BACKGROUND AND STUDY AIMS: Currently, there is no therapy approved for COVID-19. We evaluated the efficacy and safety of sofosbuvir/ledipasvir and nitazoxanide for the treatment of patients with COVID-19 infection. PATIENTS AND METHODS: A multicenter, open-label randomized controlled trial included one hundred and ninety patients with non-severe COVID-19 infection. Patients were randomized into three groups. All groups received standard care treatment (SCT). In addition, group 1 received sofosbuvir/ledipasvir, and group 2 received nitazoxanide. Follow-up by reverse-transcriptase polymerase chain reaction (RT-PCR) was done at intervals of 5, 8, 11, and 14 days. The primary endpoint was viral clearance. RESULTS: Viral clearance was significantly higher in the sofosbuvir/ledipasvir and nitazoxanide groups compared to the SCT group in all follow-up intervals (p < 0.001). In the sofosbuvir/ledipasvir arm, 36.9% showed early viral clearance by day 5. By day 14, 83.1% of the sofosbuvir/ledipasvir group, 39.7% of the nitazoxanide group, and 19.4% of the SCT group tested negative for SARS-CoV-2. Sofosbuvir/ledipasvir and nitazoxanide treatment were the only significant factors in Cox regression of negative RT-PCR with the highest OR (17.88, 95% CI: 6.66-47.98 and 2.59, 95% CI: 1.11-6.07, respectively). No mortality or serious adverse events were recorded. CONCLUSION: The addition of sofosbuvir/ledipasvir or nitazoxanide to the SCT results in an early and high viral clearance rate in mild and moderate patients with COVID-19. These drugs represent a safe and affordable treatment for COVID-19.

Efficacy of combined Sofosbuvir and Daclatasvir in the treatment of COVID-19 patients with pneumonia: a multicenter Egyptian study.

BACKGROUND: Limited experimental and clinical evidence suggests a potential role for sofosbuvir/daclatasvir in treating COVID19. We aim to evaluate the efficacy of generic sofosbuvir/daclatasvir in treating COVID-19 patients with pneumonia.
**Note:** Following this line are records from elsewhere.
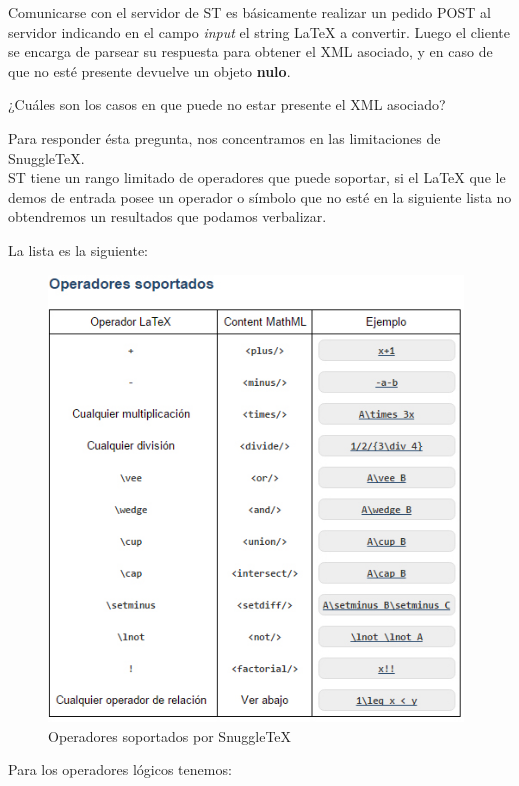 Comunicarse con el servidor de ST es básicamente realizar un pedido POST al servidor indicando en el campo \textit{input} el string LaTeX a convertir. Luego el cliente se encarga de parsear su respuesta para obtener el XML asociado, y en caso de que no esté presente devuelve un objeto \textbf{nulo}.

¿Cuáles son los casos en que puede no estar presente el XML asociado?

Para responder ésta pregunta, nos concentramos en las limitaciones de SnuggleTeX. \\
ST tiene un rango limitado de operadores que puede soportar, si el LaTeX que le demos de entrada posee un operador o símbolo que no esté en la siguiente lista no obtendremos un resultados que podamos verbalizar.

La lista es la siguiente:

\begin{figure}[H]
\centering
	\includegraphics[width=11cm, height=11.84cm]{Figures/opsoportados}
	\caption[]{Operadores soportados por SnuggleTeX}
\label{fig:opsoportados}
\end{figure}

Para los operadores lógicos tenemos:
RESEARCH DESIGN AND METHODS: This multicenter prospective study involved 174 patients with COVID-19. Patients were randomized into two groups. Group A (96 patients) received sofosbuvir (400 mg)/daclatasvir (60 mg) for 14 days in combination with conventional therapy. Group B (78 patients) received conventional therapy alone. Clinical, laboratory, and radiological data were collected at baseline, after 7, 14, and 28 days of therapy. Primary endpoint was rate of clinical/virological cure. RESULTS: A lower mortality rate was observed in group (A) (14% vs 21%, P = 0.07). After 1 month of therapy, no differences were found in rates of ICU admission, oxygen therapy, or ventilation. Additionally, a statistically significant shorter duration of hospital stay (9% vs 12%, P < 0.01) and a faster achievement of PCR negativity at day 14 (84% versus 47%, P < 0.01) were noticed in group (A). CONCLUSION: Adding sofosbuvir/daclatasvir to conventional therapy of COVID-19 is promising. Their use is associated with shorter hospital stay, faster PCR negativity and may be reduced mortality.